Football undefeated, goes 4-0 on the season
Sophomore running-back Kenneth Hamilton didn’t always score three touchdowns and 2.5 times more rushing yards than his opponent’s entire offense combined.
He entered the university as a wide receiver, playing in seven games for 20 total rushing yards and no touchdowns. After his freshman season, his main gripe was that he was hungry for more time on the field. “Last year kind of sucked, not being able to play as much as I would like to,” he said in the spring.
But after the team graduated five running backs, the coaching staff approached Hamilton and asked him about making the switch. It took the then-freshman no longer than one day to make the decision. “[I] was like, ‘I’ll do anything that helps the team.’ I really don’t care where I am, as long as I’m playing football,” he said.
And in the team’s fourth game, where they came away with a 56-21 win against North Park University, he led the offense with 165 rushing yards and three touchdowns, simply outpacing the rest of the field. Yet, he was also only one of the many competitive pieces of the Bears’ running back core.
“The skillset on the offense is ridiculous — best in the CCIW, probably the best in Division III,” Hamilton said. “We just [create] problems [for our opponents] everywhere: [there are] four receivers in the field [and] two or three running backs in the backfield that can do whatever they want. It’s not an easy game plan for a defensive coordinator.”
Hamilton found the first hole in the North Park defense, cementing a 4-play, 40-yard drive to put the Bears to an early 7-0 lead with a touchdown. Despite striking first, the ensuing kickoff led to a 99-yard return for a touchdown by Vikings returner Juan Nieves, which tied the score at 7-7 after the converted extra point.
After this brief slip-up, including a fumble on the very next drive, WashU scored touchdowns on its next four drives to push the lead to 35-7 with around six minutes left in the first half.
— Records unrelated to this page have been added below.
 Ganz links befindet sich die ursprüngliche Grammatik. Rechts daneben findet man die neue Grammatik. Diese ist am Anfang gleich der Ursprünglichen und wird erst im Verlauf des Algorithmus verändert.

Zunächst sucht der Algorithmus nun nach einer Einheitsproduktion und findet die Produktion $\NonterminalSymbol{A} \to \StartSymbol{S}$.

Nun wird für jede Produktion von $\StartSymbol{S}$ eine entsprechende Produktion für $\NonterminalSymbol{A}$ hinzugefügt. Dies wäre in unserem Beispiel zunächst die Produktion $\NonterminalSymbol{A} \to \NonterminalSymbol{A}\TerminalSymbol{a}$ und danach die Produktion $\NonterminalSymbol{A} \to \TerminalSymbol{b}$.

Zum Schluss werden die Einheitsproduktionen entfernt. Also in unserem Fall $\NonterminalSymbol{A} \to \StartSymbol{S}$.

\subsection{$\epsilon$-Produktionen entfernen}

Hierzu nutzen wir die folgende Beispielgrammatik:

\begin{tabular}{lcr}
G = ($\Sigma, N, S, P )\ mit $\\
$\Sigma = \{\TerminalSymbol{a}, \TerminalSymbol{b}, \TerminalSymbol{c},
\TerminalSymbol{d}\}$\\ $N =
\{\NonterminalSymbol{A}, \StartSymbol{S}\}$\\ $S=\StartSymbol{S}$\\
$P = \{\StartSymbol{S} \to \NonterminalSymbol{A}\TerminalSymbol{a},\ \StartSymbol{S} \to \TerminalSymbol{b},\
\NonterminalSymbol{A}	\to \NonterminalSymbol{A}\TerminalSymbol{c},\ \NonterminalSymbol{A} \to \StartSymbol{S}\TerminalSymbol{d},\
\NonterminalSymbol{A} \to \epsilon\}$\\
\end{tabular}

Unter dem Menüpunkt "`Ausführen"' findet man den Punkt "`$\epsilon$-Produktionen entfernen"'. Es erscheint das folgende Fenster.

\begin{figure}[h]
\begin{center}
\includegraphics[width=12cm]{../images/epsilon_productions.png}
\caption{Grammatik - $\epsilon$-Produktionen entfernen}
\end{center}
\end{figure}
North Park’s next score came right after WashU’s fifth touchdown drive. The 75-yard drive was the last of the half, which ended 35-14 for WashU.
Despite leading by 21 points going into the half, the team still had the mindset of having something to prove. “If we’re really the team that we want to be, let’s show it,” junior nose tackle Johnathan Smith said about the team’s mindset. They continued to put on a dominant defensive performance in the second half, only allowing three additional rushing yards and shutting down any offensive sparks from North Park.
The second half was defined by an illegal contact penalty. As the ball was punted to the WashU field post, a North Park defenseman put sophomore reciever Collin Goldberg in the dirt. Even after the penalty, WashU was awarded two unsportsmanlike-play penalties in a chippy game that got aggressive in the fourth quarter.
“When somebody hits one of your best players defensively, it just changes your whole mindset. It’s like, I’m not trying to win this game; I’m trying to embarrass you. Because you don’t do that,” Hamilton said.
“We’re a very close team emotionally, and we fought this game — we got into [it] a little bit. I mean, these are the guys that you go to war with every week. And we are a close enough unit [that] we are willing to defend each other,” Smith added.
An interception in the third quarter from QB Matt Rush brought the Vikings to within 21 points, but the fourth quarter began with another Bears touchdown. WashU added one more to bring the team to a 56-21 victory, which they held until the final whistle. Rush went 18-24 to average the fourth-best passing efficiency in Division III.
“It’s always good to get a win, but it wasn’t very pretty,” senior captain Cole Okmin said. “We let our emotions get the best of us — that’s something we have to do better, at least for me. We won by a lot. But we’re gonna have to play a lot better going forward.”
WashU has outscored their opponents 207-51 in these four games and looks to continue the offensive barrage against Illinois Wesleyan University at a 1 p.m. showdown on Francis Olympic Field. It’s a rivalry that spans six matchups. Last year, WashU won 38-22, but it will likely be their most challenging game to date.
“It doesn’t matter what level or what competition — if we’re doing what we do, if we’re doing our jobs, if we’re doing each individual job to the best of our [abilities], we go toe-to-toe with anybody,” Smith said. “Yeah, man. I don’t think anybody’s afraid of it.”
The team got another win, but they also learned an important lesson about playing in a high-tension matchup.
“The better teams get in our schedule, [we also need to work on] keeping our exposure. Once we got hot and angry, we actually played even worse,” Okmin said. “So yeah, it was a good lesson to learn; now, we’ll carry it forward.”
Head coach Aaron Keen’s coaching philosophy has been clear to his players: one day at a time. “We have a theme of just not looking too far ahead,” Hamilton said. “North Central, they’re not having a year like they had last year. They had some dogs last year, and they don’t this year. I don’t think they’re as good as they were last year, and I think that [that] matchup is gonna be one [that] everyone’s gonna want to watch.”